Content starts

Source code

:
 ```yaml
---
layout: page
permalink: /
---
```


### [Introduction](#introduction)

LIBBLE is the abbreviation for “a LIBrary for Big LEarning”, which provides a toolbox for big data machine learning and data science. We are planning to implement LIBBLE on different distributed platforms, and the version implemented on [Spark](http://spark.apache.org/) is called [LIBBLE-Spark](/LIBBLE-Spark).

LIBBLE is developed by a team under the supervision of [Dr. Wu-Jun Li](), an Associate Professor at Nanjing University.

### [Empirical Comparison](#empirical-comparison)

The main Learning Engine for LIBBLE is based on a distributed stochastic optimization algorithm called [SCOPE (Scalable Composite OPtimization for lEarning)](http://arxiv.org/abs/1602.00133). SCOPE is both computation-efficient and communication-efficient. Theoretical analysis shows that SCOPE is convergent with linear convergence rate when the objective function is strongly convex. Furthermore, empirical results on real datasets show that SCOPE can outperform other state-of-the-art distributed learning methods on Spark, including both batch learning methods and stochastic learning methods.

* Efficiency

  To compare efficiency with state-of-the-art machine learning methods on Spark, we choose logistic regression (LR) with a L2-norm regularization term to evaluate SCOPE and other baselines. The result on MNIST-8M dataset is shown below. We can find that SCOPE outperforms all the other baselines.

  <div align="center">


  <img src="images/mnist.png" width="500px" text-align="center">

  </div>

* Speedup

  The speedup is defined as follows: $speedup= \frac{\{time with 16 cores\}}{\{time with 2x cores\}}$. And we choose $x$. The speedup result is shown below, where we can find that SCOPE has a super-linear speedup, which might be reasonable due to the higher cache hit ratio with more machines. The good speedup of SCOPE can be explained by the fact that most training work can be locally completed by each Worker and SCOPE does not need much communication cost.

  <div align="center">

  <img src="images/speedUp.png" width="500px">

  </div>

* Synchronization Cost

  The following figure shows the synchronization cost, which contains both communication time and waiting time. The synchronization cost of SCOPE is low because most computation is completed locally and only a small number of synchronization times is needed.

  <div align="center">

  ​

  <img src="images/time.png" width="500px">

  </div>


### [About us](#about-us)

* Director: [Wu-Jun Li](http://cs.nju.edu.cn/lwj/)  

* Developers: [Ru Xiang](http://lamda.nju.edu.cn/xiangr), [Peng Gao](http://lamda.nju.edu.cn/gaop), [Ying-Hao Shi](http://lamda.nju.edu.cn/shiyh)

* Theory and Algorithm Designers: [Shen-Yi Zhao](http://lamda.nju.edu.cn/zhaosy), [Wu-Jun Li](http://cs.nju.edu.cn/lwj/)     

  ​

Content ends

Reply with nothing except the number of lines in the listing above that include the string "other".

2